The iconic sons of New Orleans are no taller than Louis Armstrong.
What Hurricane Ida did to the city on Sunday night then struck a dagger in her jazz-loving heart.
The Karnofsky Tailor Shop was known as the second home of “Satchmo”, where the family who owned it loaned him money to buy his first cornet and where, as a star, he would later meet other musicians. It was also the first Big Easy store to sell jazz records.
It’s just memories and a pile of torn bricks category four winds of Ida. A building that had stood since 1913 failed to live up to one of the five most severe storms to ever hit the United States.
For the residents of a city where even the airport is named after Louis Armstrong, it is a loss that is hard to swallow.
“At some point you think these buildings won’t fall for nothing,” said local historian Courtney Gallo, “except that maybe it looks like a category four.”
“It’s almost like a testament to New Orleans going through this, losing something so important because of its history.”
Most of New Orleans escaped extensive damage from Ida, a testament to its resilience and the improvements to flood defenses after Hurricane Katrina.
But peripheral areas continue to suffer the consequences of heavy flooding and wind damage.
In Laplace, 30 miles west of New Orleans, boats are transporting families stranded in their homes.

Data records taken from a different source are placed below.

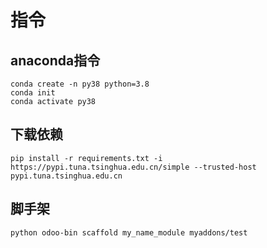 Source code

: # 指令

## anaconda指令

```shell
conda create -n py38 python=3.8
conda init
conda activate py38
```

## 下载依赖

```shell
pip install -r requirements.txt -i https://pypi.tuna.tsinghua.edu.cn/simple --trusted-host pypi.tuna.tsinghua.edu.cn
```

## 脚手架

```shell
python odoo-bin scaffold my_name_module myaddons/test
```
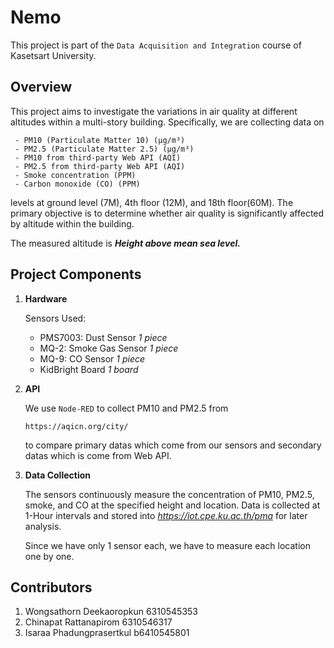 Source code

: # Nemo
This project is part of the ```Data Acquisition and Integration``` course of Kasetsart University.

## Overview
This project aims to investigate the variations in air quality at different altitudes within a multi-story building. Specifically, we are collecting data on

```
 - PM10 (Particulate Matter 10) (µg/m³)
 - PM2.5 (Particulate Matter 2.5) (µg/m³)
 - PM10 from third-party Web API (AQI)
 - PM2.5 from third-party Web API (AQI)
 - Smoke concentration (PPM)
 - Carbon monoxide (CO) (PPM)
 ```

 levels at ground level (7M), 4th floor (12M), and 18th floor(60M). The primary objective is to determine whether air quality is significantly affected by altitude within the building.

 The measured altitude is ***Height above mean sea level.***

 ## Project Components
1. **Hardware**

    Sensors Used:
    * PMS7003: Dust Sensor     *1 piece*
    * MQ-2: Smoke Gas Sensor   *1 piece*
    * MQ-9: CO Sensor          *1 piece*
    * KidBright Board          *1 board*

2. **API**

    We use ```Node-RED``` to collect PM10 and PM2.5 from 
    ```
    https://aqicn.org/city/
    ```
    to compare primary datas which come from our sensors and secondary datas which is come from Web API.

3. **Data Collection**

    The sensors continuously measure the concentration of PM10, PM2.5, smoke, and CO at the specified height and location. Data is collected at 1-Hour intervals and stored into *https://iot.cpe.ku.ac.th/pma* for later analysis. 
    
    Since we have only 1 sensor each, we have to measure each location one by one.

## Contributors

1. Wongsathorn Deekaoropkun 6310545353
2. Chinapat Rattanapirom 6310546317
3. Isaraa Phadungprasertkul b6410545801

A similar story is playing out in other small communities.
For most people, the biggest problem is the persistent lack of potency. It could be weeks before the network is restored after the lines were damaged by high winds.
For that reason alone, you find a lot of people looking to leave, trying to hitchhike out of town to somewhere, anywhere that might offer sanctuary.
The same thing happened after Katrina. Then many didn’t come back and so New Orleans is a very different city and a little smaller nowadays.
Even though Ida was a bigger storm, it wasn’t Katrina in her impact on New Orleans. Yet there are long and difficult days ahead.